▶ Exercise:
Your task is to find every line of the data that holds the string "usar" and copy it.

▶ Data for review:
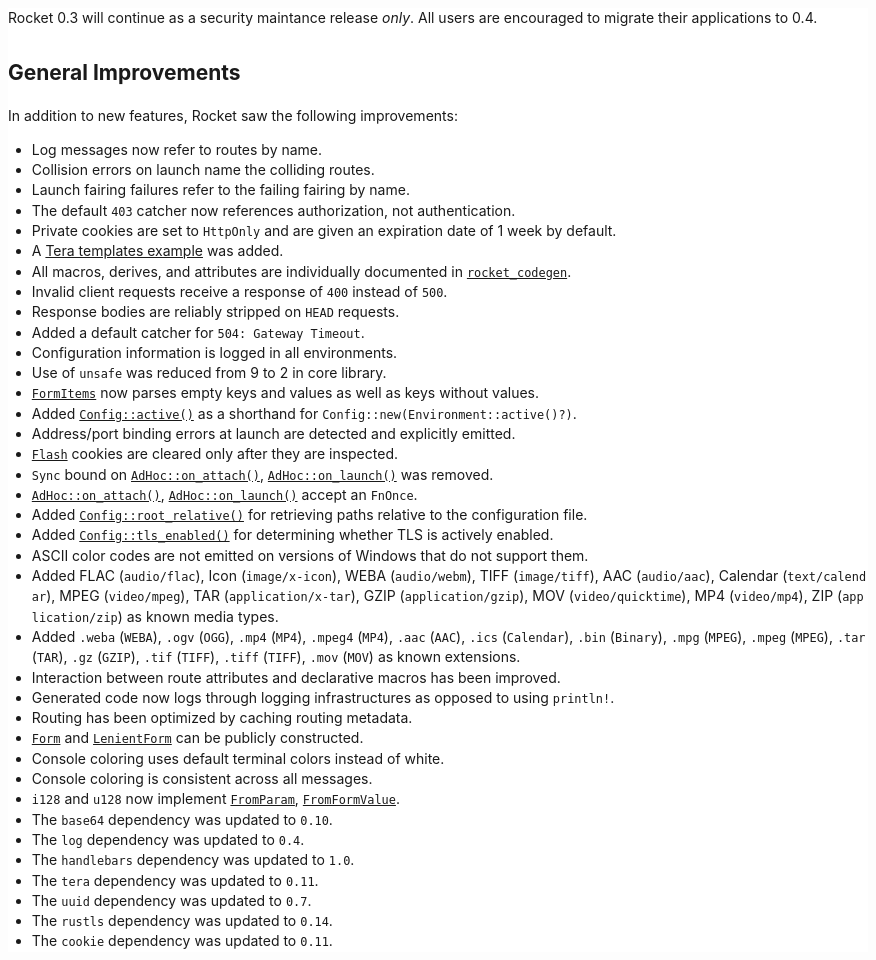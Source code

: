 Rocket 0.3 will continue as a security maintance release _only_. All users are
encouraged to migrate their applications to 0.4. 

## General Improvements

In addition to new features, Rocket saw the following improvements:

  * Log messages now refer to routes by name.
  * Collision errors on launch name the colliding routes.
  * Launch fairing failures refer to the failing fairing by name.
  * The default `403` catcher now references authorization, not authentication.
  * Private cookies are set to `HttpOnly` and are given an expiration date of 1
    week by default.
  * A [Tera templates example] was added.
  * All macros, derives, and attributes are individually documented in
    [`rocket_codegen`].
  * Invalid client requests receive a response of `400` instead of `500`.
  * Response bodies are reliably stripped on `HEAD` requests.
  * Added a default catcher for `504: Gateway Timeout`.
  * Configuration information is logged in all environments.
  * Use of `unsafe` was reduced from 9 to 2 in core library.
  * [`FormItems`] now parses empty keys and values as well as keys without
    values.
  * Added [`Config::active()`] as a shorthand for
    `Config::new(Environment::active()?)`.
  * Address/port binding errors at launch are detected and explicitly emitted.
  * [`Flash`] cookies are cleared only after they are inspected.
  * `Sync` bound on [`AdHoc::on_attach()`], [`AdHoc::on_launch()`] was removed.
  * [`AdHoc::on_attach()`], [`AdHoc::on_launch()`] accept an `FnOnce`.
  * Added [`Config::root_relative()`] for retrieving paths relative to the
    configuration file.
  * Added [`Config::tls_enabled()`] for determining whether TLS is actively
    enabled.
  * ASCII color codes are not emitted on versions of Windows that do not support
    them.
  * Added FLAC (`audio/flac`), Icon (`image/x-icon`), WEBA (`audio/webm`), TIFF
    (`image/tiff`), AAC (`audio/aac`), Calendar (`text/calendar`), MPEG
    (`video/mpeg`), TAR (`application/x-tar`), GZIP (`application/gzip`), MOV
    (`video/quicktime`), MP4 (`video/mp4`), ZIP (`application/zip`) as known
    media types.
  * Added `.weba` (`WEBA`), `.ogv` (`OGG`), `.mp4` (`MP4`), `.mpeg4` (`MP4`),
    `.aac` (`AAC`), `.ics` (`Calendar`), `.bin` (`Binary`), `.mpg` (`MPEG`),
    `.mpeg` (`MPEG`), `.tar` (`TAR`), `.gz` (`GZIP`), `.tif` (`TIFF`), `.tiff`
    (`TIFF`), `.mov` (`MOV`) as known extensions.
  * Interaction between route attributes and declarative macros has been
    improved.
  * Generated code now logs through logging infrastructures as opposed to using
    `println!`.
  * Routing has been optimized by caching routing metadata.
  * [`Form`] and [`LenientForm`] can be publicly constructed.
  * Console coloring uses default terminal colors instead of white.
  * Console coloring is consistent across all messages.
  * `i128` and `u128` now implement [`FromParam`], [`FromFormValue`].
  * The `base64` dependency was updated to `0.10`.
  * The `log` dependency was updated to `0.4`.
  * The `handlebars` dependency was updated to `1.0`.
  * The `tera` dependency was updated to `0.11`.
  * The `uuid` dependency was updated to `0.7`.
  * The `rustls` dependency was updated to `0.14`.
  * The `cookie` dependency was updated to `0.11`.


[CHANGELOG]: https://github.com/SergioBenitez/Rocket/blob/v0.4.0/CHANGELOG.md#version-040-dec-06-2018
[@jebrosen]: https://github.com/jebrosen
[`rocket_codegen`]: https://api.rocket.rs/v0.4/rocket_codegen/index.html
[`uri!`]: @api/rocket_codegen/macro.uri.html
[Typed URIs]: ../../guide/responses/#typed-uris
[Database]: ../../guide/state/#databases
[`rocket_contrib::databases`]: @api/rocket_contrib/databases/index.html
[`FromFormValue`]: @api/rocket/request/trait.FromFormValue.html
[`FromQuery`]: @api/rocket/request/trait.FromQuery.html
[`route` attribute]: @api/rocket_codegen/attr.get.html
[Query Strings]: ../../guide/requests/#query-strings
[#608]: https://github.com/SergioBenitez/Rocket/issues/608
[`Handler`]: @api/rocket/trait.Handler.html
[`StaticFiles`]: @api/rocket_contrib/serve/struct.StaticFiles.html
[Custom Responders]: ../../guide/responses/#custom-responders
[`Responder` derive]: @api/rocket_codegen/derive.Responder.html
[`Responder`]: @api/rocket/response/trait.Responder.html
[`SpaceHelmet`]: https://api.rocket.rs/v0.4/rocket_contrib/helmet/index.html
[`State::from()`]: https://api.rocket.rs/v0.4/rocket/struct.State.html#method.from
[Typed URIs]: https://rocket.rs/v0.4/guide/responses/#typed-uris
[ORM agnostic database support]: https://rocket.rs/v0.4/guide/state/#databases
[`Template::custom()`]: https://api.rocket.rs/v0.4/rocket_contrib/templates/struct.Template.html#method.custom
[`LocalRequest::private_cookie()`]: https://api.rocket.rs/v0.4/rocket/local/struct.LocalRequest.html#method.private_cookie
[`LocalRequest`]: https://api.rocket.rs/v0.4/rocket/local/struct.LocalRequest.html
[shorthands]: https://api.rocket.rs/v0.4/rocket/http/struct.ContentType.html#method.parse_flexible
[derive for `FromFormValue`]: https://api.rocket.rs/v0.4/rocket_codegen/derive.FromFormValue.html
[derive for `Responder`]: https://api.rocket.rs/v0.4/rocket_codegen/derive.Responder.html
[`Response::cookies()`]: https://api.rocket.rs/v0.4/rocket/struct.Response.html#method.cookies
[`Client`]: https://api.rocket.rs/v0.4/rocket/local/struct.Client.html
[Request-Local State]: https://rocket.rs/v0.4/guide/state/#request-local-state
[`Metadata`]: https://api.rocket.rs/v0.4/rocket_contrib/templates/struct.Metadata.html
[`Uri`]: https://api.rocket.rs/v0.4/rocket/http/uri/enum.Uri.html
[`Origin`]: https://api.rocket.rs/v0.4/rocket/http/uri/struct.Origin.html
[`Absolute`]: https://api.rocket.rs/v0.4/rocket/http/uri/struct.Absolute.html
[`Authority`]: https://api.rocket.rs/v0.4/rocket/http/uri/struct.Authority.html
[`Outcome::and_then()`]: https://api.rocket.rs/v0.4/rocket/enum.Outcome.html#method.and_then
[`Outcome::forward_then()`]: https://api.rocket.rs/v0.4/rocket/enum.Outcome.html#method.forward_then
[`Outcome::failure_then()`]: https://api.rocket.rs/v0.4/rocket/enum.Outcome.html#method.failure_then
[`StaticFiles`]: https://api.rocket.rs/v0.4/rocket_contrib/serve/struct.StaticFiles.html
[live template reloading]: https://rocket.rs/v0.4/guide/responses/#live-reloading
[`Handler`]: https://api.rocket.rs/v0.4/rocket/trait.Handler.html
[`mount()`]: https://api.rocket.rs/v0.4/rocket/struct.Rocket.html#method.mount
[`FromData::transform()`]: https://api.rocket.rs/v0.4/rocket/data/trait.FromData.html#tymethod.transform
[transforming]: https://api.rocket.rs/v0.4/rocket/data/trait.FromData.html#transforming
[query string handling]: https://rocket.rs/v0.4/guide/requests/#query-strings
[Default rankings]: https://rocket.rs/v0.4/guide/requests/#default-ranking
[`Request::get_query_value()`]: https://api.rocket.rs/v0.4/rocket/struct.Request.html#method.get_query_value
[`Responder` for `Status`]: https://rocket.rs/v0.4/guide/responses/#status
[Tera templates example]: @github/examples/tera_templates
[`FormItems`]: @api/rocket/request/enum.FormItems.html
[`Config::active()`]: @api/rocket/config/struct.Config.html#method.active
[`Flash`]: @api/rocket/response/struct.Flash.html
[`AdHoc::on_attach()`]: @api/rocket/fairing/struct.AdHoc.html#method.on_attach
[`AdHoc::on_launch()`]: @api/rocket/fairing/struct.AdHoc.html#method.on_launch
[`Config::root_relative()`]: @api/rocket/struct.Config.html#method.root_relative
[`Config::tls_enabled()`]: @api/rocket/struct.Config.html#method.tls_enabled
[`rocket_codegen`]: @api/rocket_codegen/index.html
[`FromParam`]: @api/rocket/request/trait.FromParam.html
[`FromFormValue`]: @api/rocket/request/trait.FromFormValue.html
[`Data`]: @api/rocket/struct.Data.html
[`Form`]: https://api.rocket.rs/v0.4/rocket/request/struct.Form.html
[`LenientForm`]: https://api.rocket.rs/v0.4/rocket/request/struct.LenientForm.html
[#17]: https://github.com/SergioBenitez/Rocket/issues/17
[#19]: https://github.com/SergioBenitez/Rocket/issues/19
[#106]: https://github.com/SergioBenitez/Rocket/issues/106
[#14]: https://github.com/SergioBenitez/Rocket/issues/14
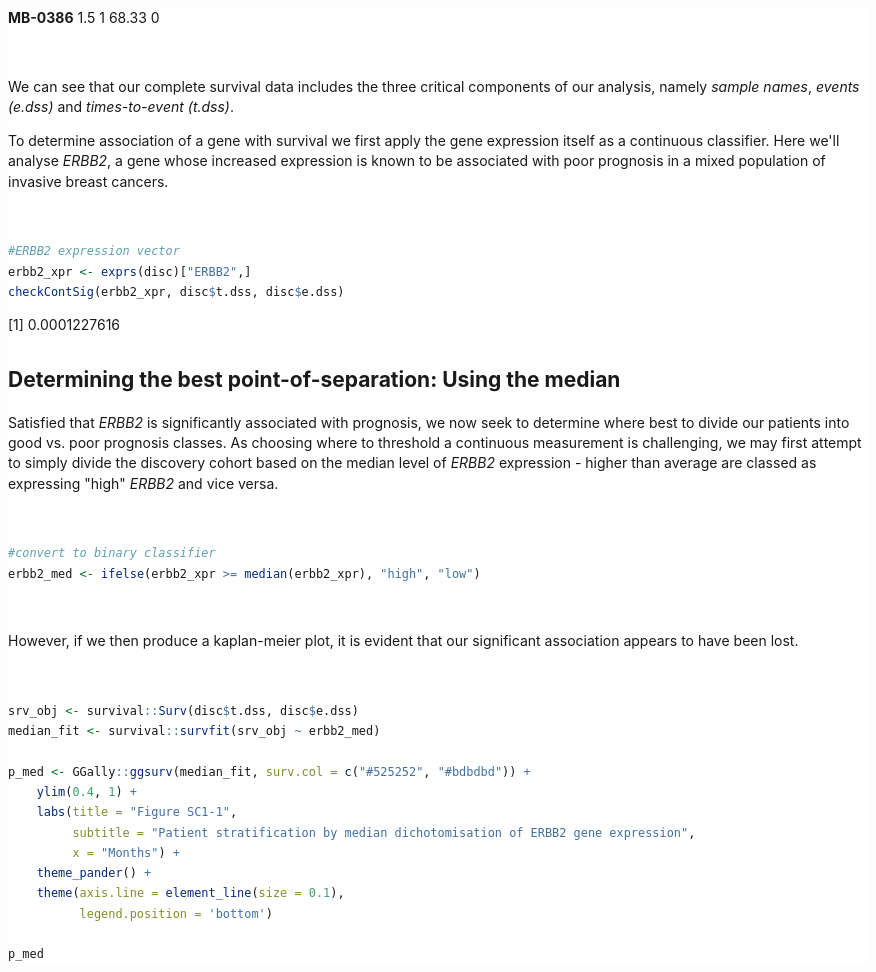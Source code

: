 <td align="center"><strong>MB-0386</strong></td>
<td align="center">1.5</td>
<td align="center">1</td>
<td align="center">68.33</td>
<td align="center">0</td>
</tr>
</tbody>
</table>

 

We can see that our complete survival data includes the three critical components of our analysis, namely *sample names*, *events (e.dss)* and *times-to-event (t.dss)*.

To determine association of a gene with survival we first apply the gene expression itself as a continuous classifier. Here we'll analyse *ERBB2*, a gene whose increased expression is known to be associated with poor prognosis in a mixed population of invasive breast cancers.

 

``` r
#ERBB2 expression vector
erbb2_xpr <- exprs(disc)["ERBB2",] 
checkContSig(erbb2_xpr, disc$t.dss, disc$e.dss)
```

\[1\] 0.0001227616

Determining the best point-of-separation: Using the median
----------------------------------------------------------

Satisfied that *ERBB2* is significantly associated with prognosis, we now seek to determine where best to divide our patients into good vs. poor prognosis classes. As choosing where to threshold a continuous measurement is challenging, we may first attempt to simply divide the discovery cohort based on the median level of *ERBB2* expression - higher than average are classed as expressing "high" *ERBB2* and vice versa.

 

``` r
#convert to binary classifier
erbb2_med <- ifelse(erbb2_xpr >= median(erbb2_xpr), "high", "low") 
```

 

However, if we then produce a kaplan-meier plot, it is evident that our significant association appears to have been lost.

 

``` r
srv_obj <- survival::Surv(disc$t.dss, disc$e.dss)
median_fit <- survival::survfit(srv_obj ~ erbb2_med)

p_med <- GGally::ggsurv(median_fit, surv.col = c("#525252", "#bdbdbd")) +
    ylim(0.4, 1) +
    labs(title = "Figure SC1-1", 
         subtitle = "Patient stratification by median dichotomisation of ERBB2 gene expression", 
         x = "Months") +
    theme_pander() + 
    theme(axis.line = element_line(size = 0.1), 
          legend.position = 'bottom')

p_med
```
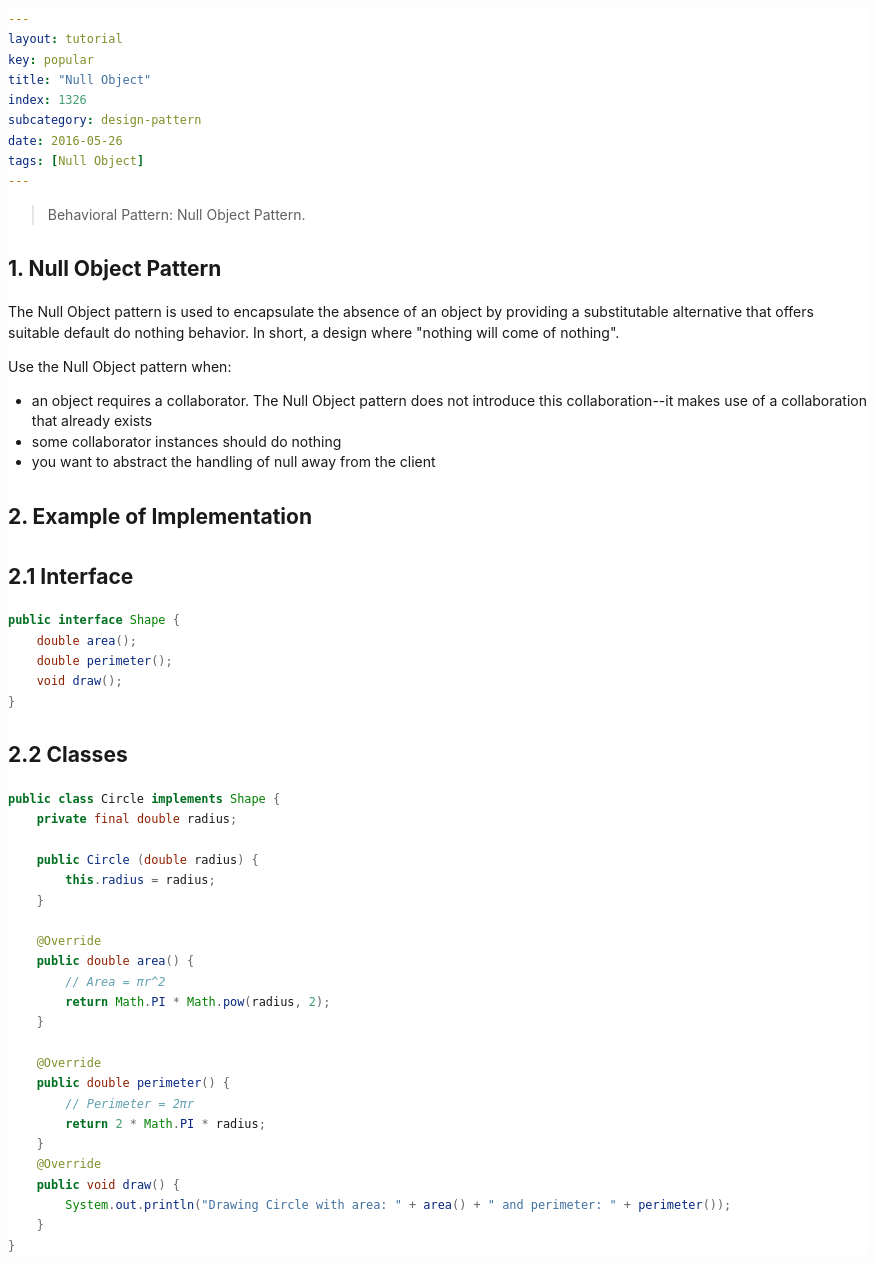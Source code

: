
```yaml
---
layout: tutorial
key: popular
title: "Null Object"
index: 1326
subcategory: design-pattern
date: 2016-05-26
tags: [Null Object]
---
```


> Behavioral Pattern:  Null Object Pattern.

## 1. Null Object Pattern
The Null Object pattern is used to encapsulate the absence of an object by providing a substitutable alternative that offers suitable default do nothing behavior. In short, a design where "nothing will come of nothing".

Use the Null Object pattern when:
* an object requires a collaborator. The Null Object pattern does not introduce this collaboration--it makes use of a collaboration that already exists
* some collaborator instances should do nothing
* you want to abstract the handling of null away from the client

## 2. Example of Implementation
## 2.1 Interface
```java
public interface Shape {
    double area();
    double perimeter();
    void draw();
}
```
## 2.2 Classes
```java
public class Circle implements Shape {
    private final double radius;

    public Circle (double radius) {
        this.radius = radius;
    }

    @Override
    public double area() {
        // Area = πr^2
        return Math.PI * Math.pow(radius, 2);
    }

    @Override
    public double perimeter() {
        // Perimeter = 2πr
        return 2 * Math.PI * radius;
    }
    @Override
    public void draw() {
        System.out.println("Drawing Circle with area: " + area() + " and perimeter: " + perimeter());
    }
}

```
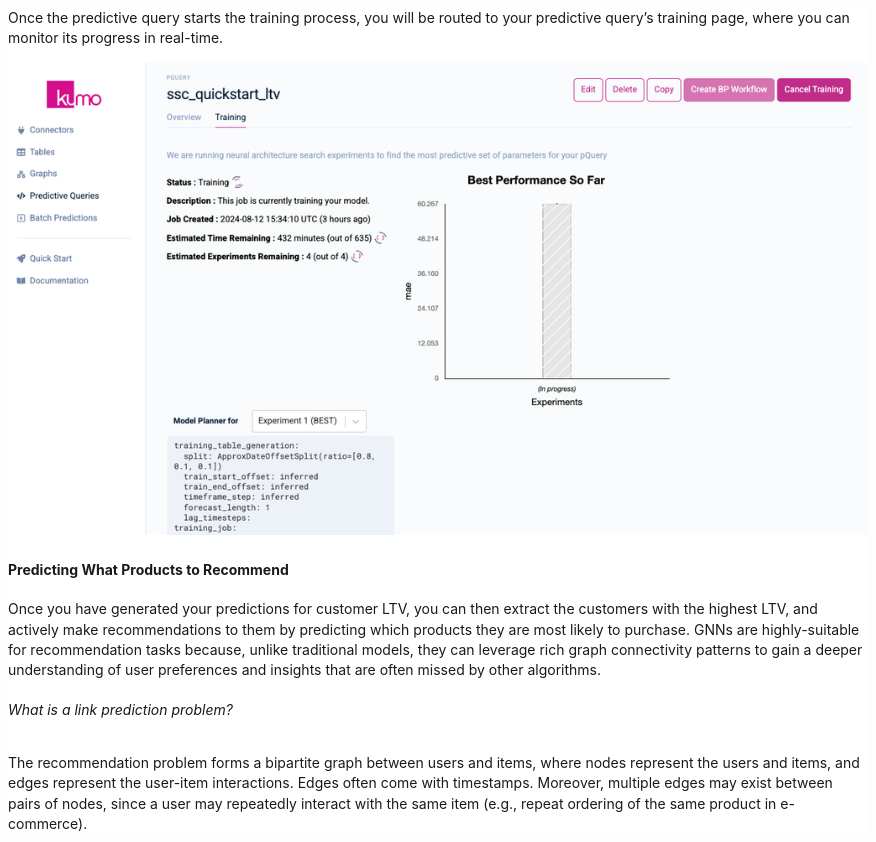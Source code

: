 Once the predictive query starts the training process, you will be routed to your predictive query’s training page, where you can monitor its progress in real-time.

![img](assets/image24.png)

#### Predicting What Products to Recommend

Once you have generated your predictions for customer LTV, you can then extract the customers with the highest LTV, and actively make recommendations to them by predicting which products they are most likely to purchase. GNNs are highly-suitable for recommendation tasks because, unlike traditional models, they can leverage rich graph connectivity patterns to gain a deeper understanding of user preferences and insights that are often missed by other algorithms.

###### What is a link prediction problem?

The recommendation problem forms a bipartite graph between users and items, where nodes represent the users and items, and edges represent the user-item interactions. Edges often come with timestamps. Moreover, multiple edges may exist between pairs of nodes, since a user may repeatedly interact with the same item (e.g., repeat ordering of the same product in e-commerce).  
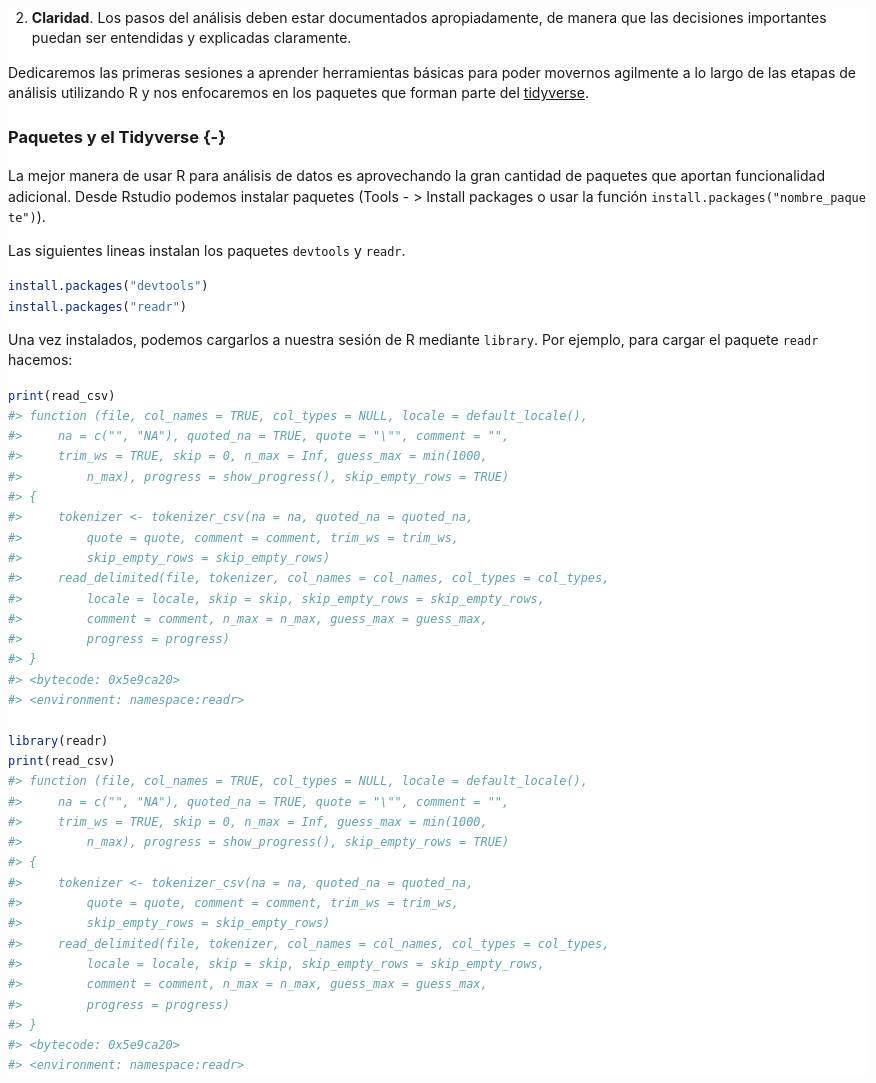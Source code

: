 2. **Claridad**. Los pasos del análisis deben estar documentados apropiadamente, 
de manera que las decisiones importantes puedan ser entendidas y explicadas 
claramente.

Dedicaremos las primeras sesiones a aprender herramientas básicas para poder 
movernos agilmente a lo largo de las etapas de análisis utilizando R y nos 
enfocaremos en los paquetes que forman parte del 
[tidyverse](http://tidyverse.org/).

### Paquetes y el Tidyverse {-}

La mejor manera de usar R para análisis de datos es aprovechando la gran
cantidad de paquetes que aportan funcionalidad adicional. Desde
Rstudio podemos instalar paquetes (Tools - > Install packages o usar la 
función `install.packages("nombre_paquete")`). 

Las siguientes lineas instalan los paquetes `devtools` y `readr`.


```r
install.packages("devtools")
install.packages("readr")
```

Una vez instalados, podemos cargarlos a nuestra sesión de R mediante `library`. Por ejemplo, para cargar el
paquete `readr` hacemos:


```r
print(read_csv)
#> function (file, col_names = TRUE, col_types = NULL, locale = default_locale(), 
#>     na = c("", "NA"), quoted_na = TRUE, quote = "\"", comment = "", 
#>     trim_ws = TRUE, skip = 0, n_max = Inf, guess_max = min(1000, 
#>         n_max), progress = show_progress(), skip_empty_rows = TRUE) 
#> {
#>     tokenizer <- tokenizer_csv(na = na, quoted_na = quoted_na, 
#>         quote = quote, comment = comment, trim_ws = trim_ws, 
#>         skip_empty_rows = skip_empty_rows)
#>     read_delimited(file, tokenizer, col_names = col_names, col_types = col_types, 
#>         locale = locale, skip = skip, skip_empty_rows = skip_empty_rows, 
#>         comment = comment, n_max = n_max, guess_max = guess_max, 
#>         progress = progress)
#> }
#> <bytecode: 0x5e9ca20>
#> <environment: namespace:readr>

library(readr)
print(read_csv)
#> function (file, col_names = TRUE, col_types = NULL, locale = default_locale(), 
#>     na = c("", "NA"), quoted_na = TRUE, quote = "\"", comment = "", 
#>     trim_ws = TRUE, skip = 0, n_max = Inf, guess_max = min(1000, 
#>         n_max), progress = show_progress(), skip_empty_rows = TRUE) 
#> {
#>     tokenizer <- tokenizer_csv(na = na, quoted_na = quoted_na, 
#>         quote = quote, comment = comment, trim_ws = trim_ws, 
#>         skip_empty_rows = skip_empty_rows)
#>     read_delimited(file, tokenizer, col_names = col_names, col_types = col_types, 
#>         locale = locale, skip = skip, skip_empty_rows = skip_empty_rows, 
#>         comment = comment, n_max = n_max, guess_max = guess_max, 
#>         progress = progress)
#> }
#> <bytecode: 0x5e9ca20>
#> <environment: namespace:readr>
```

▶ Task solution:
La mejor manera de usar R para análisis de datos es aprovechando la gran
Rstudio podemos instalar paquetes (Tools - > Install packages o usar la 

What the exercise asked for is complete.